ただし、損失のリスクもレバレッジによって増幅されることにも注意が必要です。リスクを制限するためストップロス注文を設定する必要があります。
例えば、リスクリワード比率を2倍に設定し、かつ、勝率50%の場合、全体的なリターンはプラスになります。これは、トレーダーがリターンを増幅するためにレバレッジを利用したからです。
ブローカーは、手数料の増加やスプレッドから得られる収益の増加により、他の取引よりも大きな利益を得ることができます。しかし、ポジションが翌日に持ち越された場合、スワップポイントも比例して大きくなります。
レバレッジ取引の魅力は、少額資金で大きな利益が狙える可能性があるという点です。しかし、レバレッジを過剰にすると、すぐに大きな損失につながってしまうことも理解しなければいけません。
先ほどの例をもう一度考えてみましょう。ただし、2%の利益の代わりに、急激な価格変動により4%の損失となった場合を考えます。この4パーセントの損失は800ドルにもなります。トレーダーが1,000ドルの元手の4%、つまり40ドルを失っただけだった場合よりも、はるかに大きな損失が発生したことになるのです。
証拠金とは何か?
証拠金は、ポジションを保有したり、新たなポジションを建てるために必要な口座の最低残高のことです。

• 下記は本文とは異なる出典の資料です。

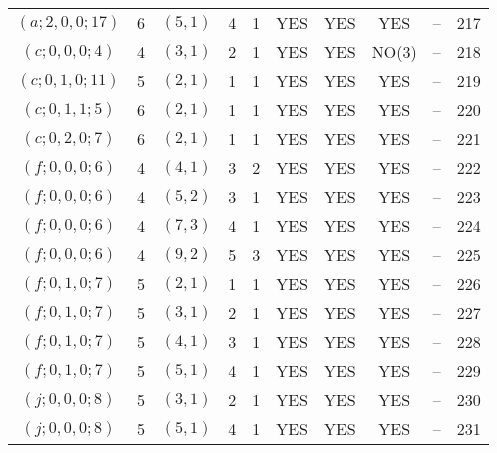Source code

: \begin{longtable}{|c|c|c|c|c|c|c|c|c|c|}
$(a; 2, 0, 0; 17)$ & 6 & $(5, 1)$ & 4 & 1 & YES & YES & YES & -- & 217\\
$(c; 0, 0, 0; 4)$ & 4 & $(3, 1)$ & 2 & 1 & YES & YES & NO(3) & -- & 218\\
$(c; 0, 1, 0; 11)$ & 5 & $(2, 1)$ & 1 & 1 & YES & YES & YES & -- & 219\\
$(c; 0, 1, 1; 5)$ & 6 & $(2, 1)$ & 1 & 1 & YES & YES & YES & -- & 220\\
$(c; 0, 2, 0; 7)$ & 6 & $(2, 1)$ & 1 & 1 & YES & YES & YES & -- & 221\\
$(f; 0, 0, 0; 6)$ & 4 & $(4, 1)$ & 3 & 2 & YES & YES & YES & -- & 222\\
$(f; 0, 0, 0; 6)$ & 4 & $(5, 2)$ & 3 & 1 & YES & YES & YES & -- & 223\\
$(f; 0, 0, 0; 6)$ & 4 & $(7, 3)$ & 4 & 1 & YES & YES & YES & -- & 224\\
$(f; 0, 0, 0; 6)$ & 4 & $(9, 2)$ & 5 & 3 & YES & YES & YES & -- & 225\\
$(f; 0, 1, 0; 7)$ & 5 & $(2, 1)$ & 1 & 1 & YES & YES & YES & -- & 226\\
$(f; 0, 1, 0; 7)$ & 5 & $(3, 1)$ & 2 & 1 & YES & YES & YES & -- & 227\\
$(f; 0, 1, 0; 7)$ & 5 & $(4, 1)$ & 3 & 1 & YES & YES & YES & -- & 228\\
$(f; 0, 1, 0; 7)$ & 5 & $(5, 1)$ & 4 & 1 & YES & YES & YES & -- & 229\\
$(j; 0, 0, 0; 8)$ & 5 & $(3, 1)$ & 2 & 1 & YES & YES & YES & -- & 230\\
$(j; 0, 0, 0; 8)$ & 5 & $(5, 1)$ & 4 & 1 & YES & YES & YES & -- & 231
\end{longtable}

レバレッジと証拠金は、類似している言葉ですが意味は異なります。レバレッジは証拠金に対して保有できる取引量の比率を示すのに対し、証拠金はポジションを保有するために維持しなければいけない口座最低残高を意味します。
ポジションに対して不利な動きが発生した場合、証券会社はマージンコールを発信し、追加証拠金を入金するようにトレーダーに求めます。

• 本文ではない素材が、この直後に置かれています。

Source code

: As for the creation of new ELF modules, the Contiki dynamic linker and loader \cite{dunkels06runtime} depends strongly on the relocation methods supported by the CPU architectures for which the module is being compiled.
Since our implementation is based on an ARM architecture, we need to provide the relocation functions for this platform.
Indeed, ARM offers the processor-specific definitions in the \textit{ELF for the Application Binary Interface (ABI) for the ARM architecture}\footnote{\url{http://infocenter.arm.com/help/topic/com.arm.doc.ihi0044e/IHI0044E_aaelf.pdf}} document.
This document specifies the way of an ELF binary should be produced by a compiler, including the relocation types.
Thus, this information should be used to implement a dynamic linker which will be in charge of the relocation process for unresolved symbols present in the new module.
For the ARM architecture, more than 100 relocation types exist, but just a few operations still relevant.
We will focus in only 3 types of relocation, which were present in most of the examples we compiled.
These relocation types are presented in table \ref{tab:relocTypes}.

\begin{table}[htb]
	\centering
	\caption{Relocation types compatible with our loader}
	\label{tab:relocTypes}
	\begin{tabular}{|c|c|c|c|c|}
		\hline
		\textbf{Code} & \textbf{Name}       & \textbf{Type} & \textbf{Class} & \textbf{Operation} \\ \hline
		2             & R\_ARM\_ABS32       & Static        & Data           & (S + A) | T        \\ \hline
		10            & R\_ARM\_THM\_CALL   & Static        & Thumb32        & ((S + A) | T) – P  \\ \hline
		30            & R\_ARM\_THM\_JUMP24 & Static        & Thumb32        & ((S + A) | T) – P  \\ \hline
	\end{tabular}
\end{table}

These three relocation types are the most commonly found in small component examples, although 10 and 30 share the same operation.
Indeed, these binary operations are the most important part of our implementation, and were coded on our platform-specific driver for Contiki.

トレーダーが追加資金を入金しない、もしくは、損失が大きく拡大したときはブローカーがポジションを強制ロスカットします。
レバレッジの目安は?
トレーダーのリスク許容度、市場の状態、利益確定や損切りの注文の配置などを総合的に判断して決定する必要があります。
最初に、口座残高に致命的な影響を与えないレベルの損失許容がどの程度なのかを理解しなければいけません。

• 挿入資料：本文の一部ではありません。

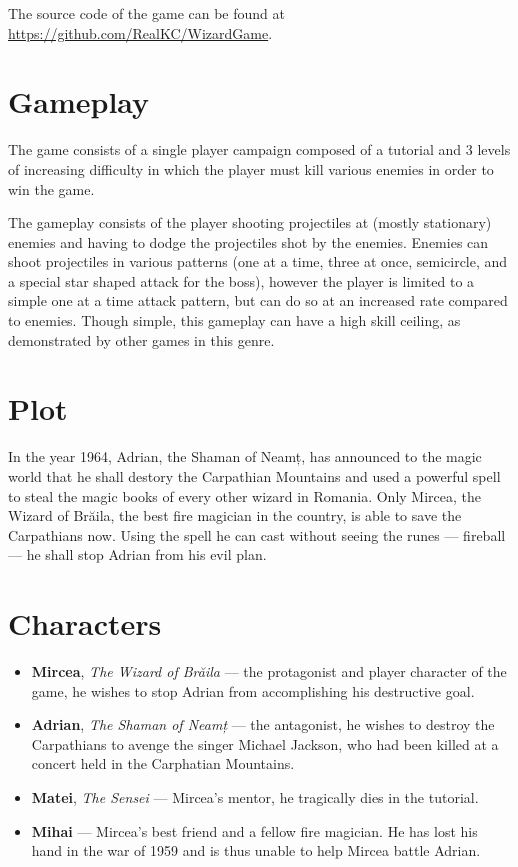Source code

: \documentclass{article}
\begin{document}
    The source code of the game can be found at \url{https://github.com/RealKC/WizardGame}.

    \section{Gameplay}

    The game consists of a single player campaign composed of a tutorial and 3 levels of increasing
    difficulty in which the player must kill various enemies in order to win the game.

    The gameplay consists of the player shooting projectiles at (mostly stationary) enemies and having
    to dodge the projectiles shot by the enemies. Enemies can shoot projectiles in various patterns
    (one at a time, three at once, semicircle, and a special star shaped attack for the boss), however
    the player is limited to a simple one at a time attack pattern, but can do so at an increased rate
    compared to enemies. Though simple, this gameplay can have a high skill ceiling, as demonstrated
    by other games in this genre.

    \section{Plot}

    In the year 1964, Adrian, the Shaman of Neamț, has announced to the magic world that he
    shall destory the Carpathian Mountains and used a powerful spell to steal the magic books of
    every other wizard in Romania. Only Mircea, the Wizard of Brăila, the best fire magician in the
    country, is able to save the Carpathians now. Using the spell he can cast without seeing the
    runes --- fireball --- he shall stop Adrian from his evil plan.

    \section{Characters}
    \begin{itemize}
        \item \textbf{Mircea}, \emph{The Wizard of Brăila} --- the protagonist and player character
        of the game, he wishes to stop Adrian from accomplishing his destructive goal.
        \item \textbf{Adrian}, \emph{The Shaman of Neamț} --- the antagonist, he wishes to
        destroy the Carpathians to avenge the singer Michael Jackson, who had been killed at a concert
        held in the Carphatian Mountains.
        \item \textbf{Matei}, \emph{The Sensei} --- Mircea's mentor, he tragically dies in the tutorial.
        \item \textbf{Mihai} --- Mircea's best friend and a fellow fire magician. He has lost his hand
        in the war of 1959 and is thus unable to help Mircea battle Adrian.
    \end{itemize}
\end{document}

次に、マーケットの状況を考えます。相場のボラティリティ、流動性、トレンドを考慮します。予想外の損失を被らないためにも、相場が不安定な動きをしている場合、低いレバレッジに抑える必要があるでしょう。一方、相場が安定しているのであれば、レバレッジを最大限に活用することも検討できます。
最後に、ストップロス注文・利益確定注文をどこに設定するかを考えます。これらの注文を決める際は、サポートとレジスタンスを利用するのがおすすめです。トレード計画に沿って設定することで、トレーダーはリスクを抑え、利益を最大化できます。3つの段階を経た後で、レバレッジをどこまで活用するのかを検討してみましょう。